Overview
Oracle Cloud Infrastructure (OCI) is the second-generation public cloud from Oracle Corporation, headquartered in Austin, Texas. Once a distant follower of the hyperscalers, OCI has become the fastest-growing of the second-tier clouds: Oracle reported roughly $12 billion in annualised cloud-infrastructure revenue growing near 50% year over year, and multicloud database revenue rose 817% year over year in the second quarter of its 2026 fiscal year. The platform still held only around a 3% share of the public-cloud infrastructure market in 2025, behind AWS at roughly 30%, Azure near 20% and Google Cloud around 13%.
OCI's growth has been driven by two distinct workloads: Oracle Database customers moving to Autonomous Database and Exadata Cloud Service, and AI companies buying large GPU clusters connected by OCI's RDMA cluster networking at a time when the largest clouds have been rationing accelerator capacity. Oracle differentiates on price and portability — flat global pricing, generous free egress, a published price-performance guarantee against rivals, and multicloud options such as Oracle Database@Azure, @AWS and @Google that let customers run Oracle databases inside another provider's data centre. The trade-off is a smaller third-party ecosystem and a narrower managed-service catalogue than the established hyperscalers.
Key Features
- Bare-metal and virtual compute with RDMA superclusters for AI training
- Autonomous Database and Exadata Cloud Service for Oracle workloads
- Multicloud database via Oracle Database@Azure, @AWS and @Google Cloud
- Flat, region-independent pricing for compute, storage and networking
- Generous free outbound data transfer (10 TB per month)

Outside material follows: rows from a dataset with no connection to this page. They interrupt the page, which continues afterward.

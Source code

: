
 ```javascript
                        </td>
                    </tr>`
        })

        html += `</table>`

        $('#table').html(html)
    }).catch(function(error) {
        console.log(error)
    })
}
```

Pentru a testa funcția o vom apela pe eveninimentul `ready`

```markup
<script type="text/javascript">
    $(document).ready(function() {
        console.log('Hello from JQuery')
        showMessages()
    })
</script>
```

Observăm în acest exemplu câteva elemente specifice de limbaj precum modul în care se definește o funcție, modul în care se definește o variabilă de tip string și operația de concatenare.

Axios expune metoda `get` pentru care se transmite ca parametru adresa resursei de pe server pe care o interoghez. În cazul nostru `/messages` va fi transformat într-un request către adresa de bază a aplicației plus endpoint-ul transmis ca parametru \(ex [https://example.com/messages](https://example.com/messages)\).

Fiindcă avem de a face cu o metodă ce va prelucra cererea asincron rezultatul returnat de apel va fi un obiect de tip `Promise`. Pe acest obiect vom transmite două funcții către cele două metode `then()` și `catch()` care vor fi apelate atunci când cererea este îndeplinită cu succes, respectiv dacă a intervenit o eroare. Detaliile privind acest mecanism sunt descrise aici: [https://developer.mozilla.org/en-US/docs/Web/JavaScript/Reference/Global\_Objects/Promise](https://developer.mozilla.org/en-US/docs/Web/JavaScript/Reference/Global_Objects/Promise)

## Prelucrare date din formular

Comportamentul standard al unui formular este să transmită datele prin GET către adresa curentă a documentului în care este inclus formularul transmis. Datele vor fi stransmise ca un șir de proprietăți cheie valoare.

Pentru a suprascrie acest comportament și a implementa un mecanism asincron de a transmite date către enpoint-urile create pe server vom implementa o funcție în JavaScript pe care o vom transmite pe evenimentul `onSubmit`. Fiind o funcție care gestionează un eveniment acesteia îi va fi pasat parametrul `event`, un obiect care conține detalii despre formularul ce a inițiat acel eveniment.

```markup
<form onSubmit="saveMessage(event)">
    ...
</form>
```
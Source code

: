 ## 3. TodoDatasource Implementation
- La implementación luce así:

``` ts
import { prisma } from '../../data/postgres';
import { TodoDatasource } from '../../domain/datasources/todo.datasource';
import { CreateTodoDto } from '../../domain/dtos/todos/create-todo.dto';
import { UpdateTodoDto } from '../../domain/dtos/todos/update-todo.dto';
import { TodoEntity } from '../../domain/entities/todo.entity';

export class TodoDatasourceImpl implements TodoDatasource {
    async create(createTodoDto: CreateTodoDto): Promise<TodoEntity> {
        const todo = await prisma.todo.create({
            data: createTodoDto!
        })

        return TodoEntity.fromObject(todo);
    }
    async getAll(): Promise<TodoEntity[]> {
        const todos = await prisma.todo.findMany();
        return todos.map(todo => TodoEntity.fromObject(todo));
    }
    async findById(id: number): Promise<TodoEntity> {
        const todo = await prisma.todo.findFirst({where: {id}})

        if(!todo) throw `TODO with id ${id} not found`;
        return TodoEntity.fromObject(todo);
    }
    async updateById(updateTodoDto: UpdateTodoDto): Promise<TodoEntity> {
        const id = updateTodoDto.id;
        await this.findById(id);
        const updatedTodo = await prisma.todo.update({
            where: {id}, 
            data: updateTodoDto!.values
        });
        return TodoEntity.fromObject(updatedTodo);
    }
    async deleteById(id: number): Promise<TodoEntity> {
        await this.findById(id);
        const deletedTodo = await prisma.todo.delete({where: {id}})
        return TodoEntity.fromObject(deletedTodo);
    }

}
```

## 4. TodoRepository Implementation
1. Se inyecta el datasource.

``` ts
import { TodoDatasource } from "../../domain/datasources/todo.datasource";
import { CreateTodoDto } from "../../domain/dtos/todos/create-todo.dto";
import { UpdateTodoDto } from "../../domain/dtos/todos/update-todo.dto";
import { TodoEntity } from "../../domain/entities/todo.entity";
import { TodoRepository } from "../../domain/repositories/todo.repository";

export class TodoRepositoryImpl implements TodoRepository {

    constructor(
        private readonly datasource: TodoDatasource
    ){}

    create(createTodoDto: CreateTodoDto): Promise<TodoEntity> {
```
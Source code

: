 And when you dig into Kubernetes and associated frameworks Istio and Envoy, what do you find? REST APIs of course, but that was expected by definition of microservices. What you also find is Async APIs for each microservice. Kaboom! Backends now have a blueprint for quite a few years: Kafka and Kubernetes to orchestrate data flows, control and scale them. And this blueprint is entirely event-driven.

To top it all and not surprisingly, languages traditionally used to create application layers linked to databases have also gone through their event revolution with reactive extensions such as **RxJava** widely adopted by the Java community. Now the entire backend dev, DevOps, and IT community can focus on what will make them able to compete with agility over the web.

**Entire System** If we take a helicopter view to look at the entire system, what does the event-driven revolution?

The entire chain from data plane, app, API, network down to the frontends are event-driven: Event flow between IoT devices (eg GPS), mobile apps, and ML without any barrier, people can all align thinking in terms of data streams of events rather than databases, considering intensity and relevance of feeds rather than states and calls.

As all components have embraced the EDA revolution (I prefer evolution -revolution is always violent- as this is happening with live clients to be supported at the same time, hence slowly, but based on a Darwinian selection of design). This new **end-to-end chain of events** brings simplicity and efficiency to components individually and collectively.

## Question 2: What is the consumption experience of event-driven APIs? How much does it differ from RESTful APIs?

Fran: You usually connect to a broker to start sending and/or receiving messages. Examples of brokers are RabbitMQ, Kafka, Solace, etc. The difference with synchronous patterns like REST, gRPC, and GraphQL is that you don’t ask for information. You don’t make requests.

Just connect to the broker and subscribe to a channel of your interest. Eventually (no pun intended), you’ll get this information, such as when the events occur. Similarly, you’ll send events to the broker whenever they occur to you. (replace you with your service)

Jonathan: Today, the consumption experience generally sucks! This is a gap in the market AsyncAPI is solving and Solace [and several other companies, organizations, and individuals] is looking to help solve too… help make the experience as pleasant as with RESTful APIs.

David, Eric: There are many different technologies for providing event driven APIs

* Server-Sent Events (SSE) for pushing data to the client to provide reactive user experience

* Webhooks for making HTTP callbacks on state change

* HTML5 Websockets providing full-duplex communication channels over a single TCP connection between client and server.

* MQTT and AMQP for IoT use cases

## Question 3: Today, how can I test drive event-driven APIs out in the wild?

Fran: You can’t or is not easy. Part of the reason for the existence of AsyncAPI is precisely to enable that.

- OCI Dedicated Region for a full cloud inside the customer data centre
- Cloud@Customer for on-premises database and infrastructure
- Integrated identity, security zones and cloud guard posture management
- OKE managed Kubernetes and serverless functions
- GPU instances (NVIDIA H100/H200 class) with high-bandwidth networking
Pricing
| Model | Structure | Notes |
| Pay-as-you-go | Per-second / per-hour usage | No commitment; flat global rates |
| Annual Universal Credits | Prepaid commitment | Discounted vs on-demand; flexible across services |
| Free egress | 10 TB/month included | Overage charged at low flat rate |
| Database licensing | BYOL or licence-included | Oracle DB licence terms apply separately |
Pricing verified June 2026. Oracle publishes flat global rates and a price-performance guarantee, but database licensing is governed by separate Oracle terms. Enterprise pricing requires a quote.
Strengths
- Strong price-performance, flat global pricing and 10 TB/month free egress lower predictable cost versus the big three
- Best-in-market environment for Oracle Database via Autonomous Database and Exadata
- RDMA cluster networking makes OCI competitive for large-scale AI and HPC training
- Multicloud database options reduce lock-in by running Oracle DB inside Azure, AWS or Google data centres
- Dedicated Region and Cloud@Customer support strict data-residency and sovereignty needs
Limitations
- Smaller third-party marketplace and partner ecosystem than AWS, Azure and Google Cloud
- Narrower catalogue of mature managed services beyond compute, database and core networking
- Fewer regions and a smaller pool of OCI-experienced engineering talent
- Oracle Database licensing remains complex and can offset infrastructure savings if not modelled carefully
- Some higher-level services are less battle-tested than long-established hyperscaler equivalents
User Sentiment
Aggregated buyer feedback frames OCI as the strongest option for two specific cases: running Oracle databases and training large AI models at competitive cost. Reviewers repeatedly cite flat pricing, free egress and Autonomous Database as reasons for migration, and several note materially lower bills than equivalent AWS or Azure configurations. The recurring reservations concern ecosystem breadth and operational maturity — buyers report fewer managed services, a thinner partner network and a smaller hiring pool than the big three. Database licensing complexity is the most cited caution, with experienced buyers advising that the licence model be modelled alongside infrastructure cost before any savings are assumed. Sentiment has improved markedly over the past two years as AI-cluster delivery and multicloud database options have matured.